**ACTIVITY**
Print, from the listing below, the lines starting at the line containing "### 🔧 実装前の追加検討事項" and ending at the line containing "2. **Tailwind設定の拡張**", exactly as they stand, and print nothing else.

**EXERCISE MATERIALS**
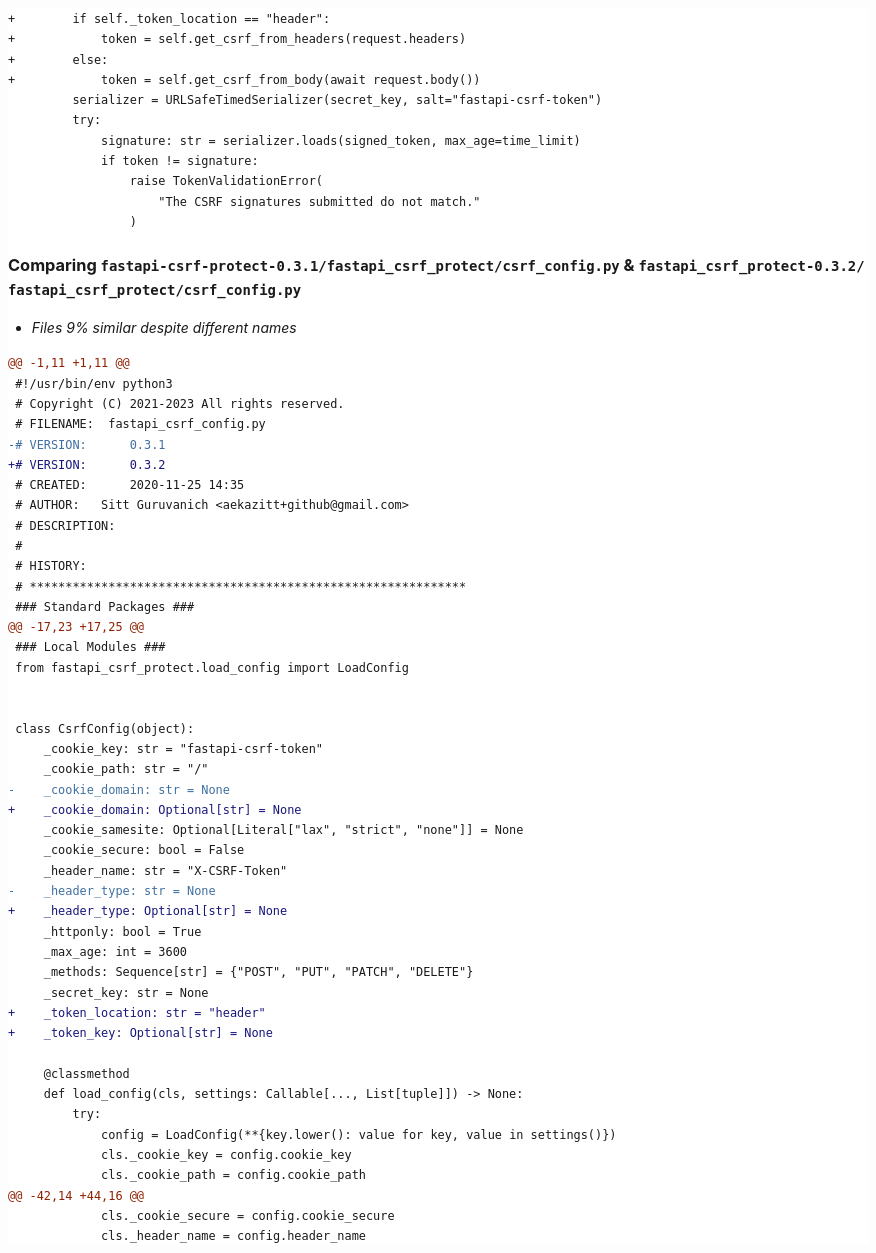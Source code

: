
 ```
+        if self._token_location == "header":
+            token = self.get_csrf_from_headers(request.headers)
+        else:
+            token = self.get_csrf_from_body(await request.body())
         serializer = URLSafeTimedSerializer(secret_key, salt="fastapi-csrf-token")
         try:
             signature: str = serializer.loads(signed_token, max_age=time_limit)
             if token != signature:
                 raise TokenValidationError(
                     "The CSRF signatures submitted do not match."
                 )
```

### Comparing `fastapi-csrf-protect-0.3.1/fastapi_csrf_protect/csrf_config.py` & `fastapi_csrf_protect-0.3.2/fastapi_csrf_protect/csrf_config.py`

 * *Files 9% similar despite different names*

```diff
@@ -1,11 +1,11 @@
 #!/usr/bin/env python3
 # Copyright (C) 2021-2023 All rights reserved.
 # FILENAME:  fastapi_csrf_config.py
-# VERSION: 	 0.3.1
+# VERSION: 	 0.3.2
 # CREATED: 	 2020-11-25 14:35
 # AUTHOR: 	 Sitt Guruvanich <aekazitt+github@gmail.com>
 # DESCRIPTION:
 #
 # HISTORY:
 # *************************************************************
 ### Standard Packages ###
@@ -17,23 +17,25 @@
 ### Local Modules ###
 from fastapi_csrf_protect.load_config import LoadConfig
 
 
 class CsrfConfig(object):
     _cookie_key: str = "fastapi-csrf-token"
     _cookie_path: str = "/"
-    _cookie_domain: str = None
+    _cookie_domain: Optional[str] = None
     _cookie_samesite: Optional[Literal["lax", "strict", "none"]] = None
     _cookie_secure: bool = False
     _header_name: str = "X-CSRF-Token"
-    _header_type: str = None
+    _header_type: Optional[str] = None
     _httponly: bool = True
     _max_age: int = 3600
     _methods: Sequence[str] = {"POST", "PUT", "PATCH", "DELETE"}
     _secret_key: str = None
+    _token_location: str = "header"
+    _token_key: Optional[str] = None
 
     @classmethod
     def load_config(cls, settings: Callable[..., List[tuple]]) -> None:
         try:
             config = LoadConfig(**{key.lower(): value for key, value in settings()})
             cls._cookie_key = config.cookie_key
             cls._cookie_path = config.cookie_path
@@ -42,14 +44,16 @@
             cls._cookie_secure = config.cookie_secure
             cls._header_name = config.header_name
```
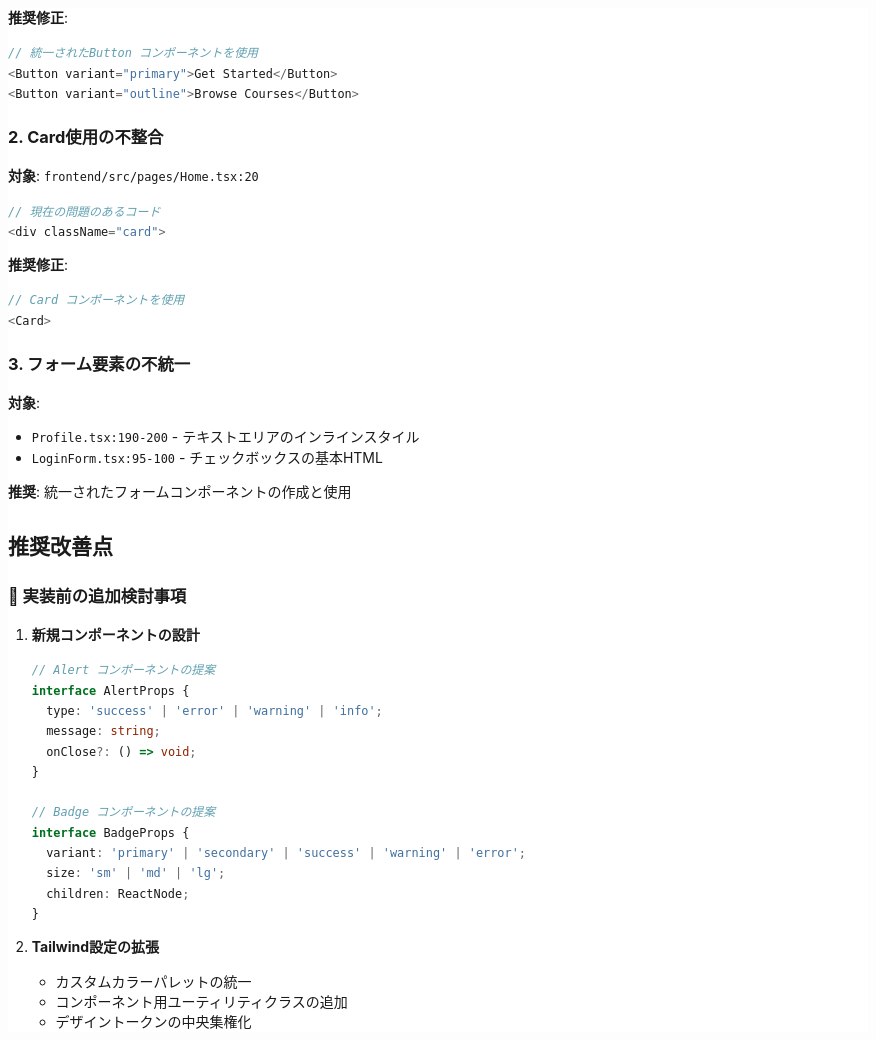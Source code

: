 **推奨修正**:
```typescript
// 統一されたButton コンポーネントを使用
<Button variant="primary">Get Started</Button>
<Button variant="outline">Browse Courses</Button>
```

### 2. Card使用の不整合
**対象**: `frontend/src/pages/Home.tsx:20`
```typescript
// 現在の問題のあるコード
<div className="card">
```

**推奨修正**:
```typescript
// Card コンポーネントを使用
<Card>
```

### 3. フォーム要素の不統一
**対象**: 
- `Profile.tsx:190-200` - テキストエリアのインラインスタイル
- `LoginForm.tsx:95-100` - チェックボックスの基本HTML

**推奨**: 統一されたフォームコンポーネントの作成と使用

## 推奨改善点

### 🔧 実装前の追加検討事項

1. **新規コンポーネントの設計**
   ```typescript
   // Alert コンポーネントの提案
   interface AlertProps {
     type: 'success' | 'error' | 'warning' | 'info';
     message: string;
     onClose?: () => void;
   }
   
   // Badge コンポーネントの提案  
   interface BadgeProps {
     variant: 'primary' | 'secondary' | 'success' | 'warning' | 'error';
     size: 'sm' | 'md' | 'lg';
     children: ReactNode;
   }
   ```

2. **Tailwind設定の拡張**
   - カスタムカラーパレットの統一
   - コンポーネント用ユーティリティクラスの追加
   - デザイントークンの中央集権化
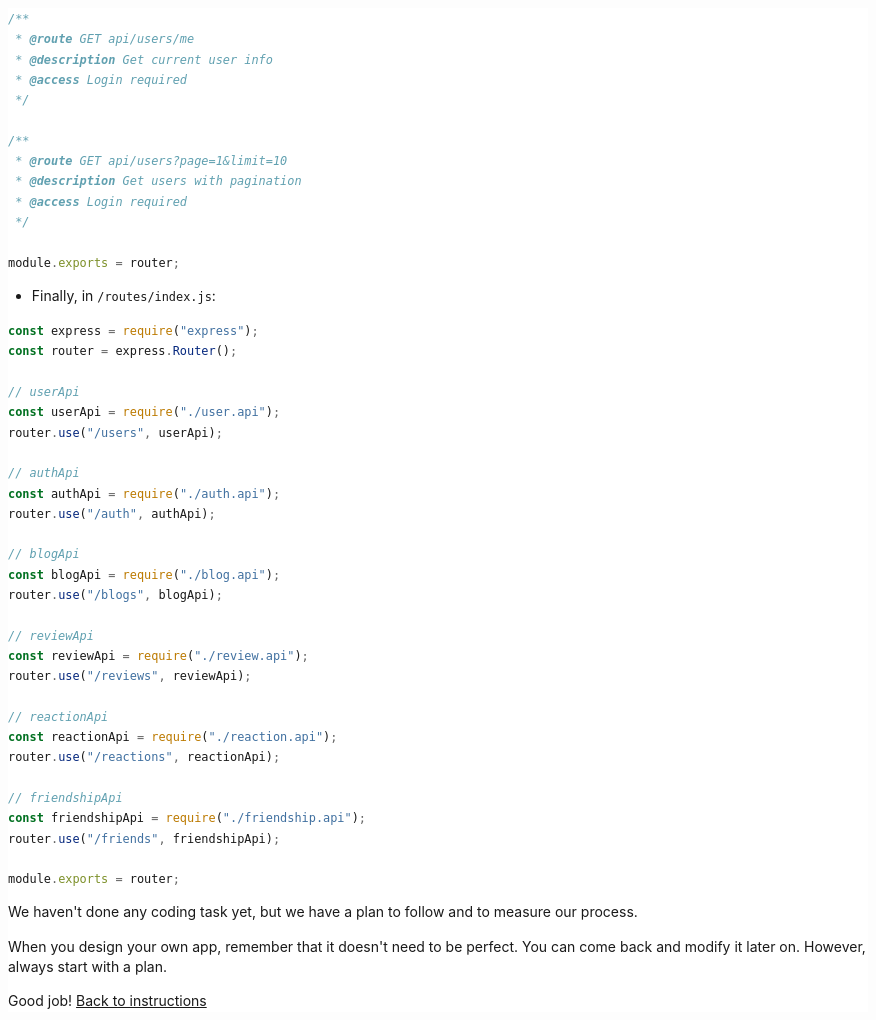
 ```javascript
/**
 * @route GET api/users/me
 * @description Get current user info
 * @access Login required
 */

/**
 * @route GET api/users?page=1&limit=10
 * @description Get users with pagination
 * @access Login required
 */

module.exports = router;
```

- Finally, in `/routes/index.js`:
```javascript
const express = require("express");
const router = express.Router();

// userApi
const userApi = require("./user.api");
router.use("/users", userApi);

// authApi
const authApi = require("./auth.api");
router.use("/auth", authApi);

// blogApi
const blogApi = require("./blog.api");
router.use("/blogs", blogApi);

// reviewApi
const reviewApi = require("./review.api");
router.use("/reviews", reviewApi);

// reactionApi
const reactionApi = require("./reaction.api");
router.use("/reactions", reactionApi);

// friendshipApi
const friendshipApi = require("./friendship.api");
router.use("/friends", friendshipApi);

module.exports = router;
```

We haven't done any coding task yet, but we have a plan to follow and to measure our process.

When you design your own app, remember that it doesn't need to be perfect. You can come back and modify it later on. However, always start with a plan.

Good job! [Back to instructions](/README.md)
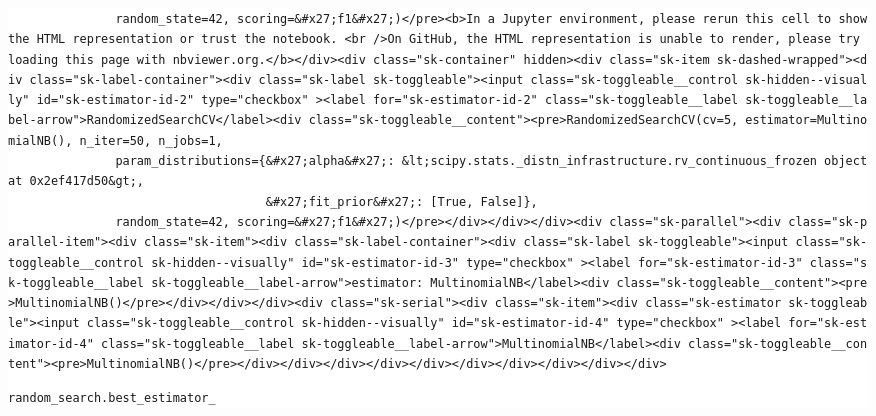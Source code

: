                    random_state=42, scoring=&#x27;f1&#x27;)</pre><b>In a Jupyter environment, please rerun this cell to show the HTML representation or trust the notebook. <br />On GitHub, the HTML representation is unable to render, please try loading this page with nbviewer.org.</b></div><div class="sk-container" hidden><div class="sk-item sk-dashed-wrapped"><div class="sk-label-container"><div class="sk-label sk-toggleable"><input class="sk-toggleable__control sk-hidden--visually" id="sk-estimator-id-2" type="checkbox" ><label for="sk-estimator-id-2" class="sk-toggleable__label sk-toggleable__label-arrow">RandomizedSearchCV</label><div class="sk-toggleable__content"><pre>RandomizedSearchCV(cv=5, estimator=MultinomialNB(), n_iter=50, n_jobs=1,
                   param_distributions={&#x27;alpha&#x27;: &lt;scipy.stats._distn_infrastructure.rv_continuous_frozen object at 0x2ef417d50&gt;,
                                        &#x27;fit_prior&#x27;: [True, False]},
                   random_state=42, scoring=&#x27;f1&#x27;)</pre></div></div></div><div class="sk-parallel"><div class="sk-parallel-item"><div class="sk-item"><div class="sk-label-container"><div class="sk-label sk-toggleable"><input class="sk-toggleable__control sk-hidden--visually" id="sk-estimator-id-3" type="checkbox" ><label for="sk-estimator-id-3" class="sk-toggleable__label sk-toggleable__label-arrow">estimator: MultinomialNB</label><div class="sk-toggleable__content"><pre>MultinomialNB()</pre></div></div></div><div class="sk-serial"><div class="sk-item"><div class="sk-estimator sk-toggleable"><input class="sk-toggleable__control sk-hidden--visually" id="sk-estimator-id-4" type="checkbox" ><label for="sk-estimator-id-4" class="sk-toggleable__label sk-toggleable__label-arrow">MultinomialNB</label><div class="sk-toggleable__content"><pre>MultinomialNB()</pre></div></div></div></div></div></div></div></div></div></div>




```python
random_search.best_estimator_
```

**ANSWER SECTION**
### 🔧 実装前の追加検討事項

1. **新規コンポーネントの設計**
   ```typescript
   // Alert コンポーネントの提案
   interface AlertProps {
     type: 'success' | 'error' | 'warning' | 'info';
     message: string;
     onClose?: () => void;
   }
   
   // Badge コンポーネントの提案  
   interface BadgeProps {
     variant: 'primary' | 'secondary' | 'success' | 'warning' | 'error';
     size: 'sm' | 'md' | 'lg';
     children: ReactNode;
   }
   ```

2. **Tailwind設定の拡張**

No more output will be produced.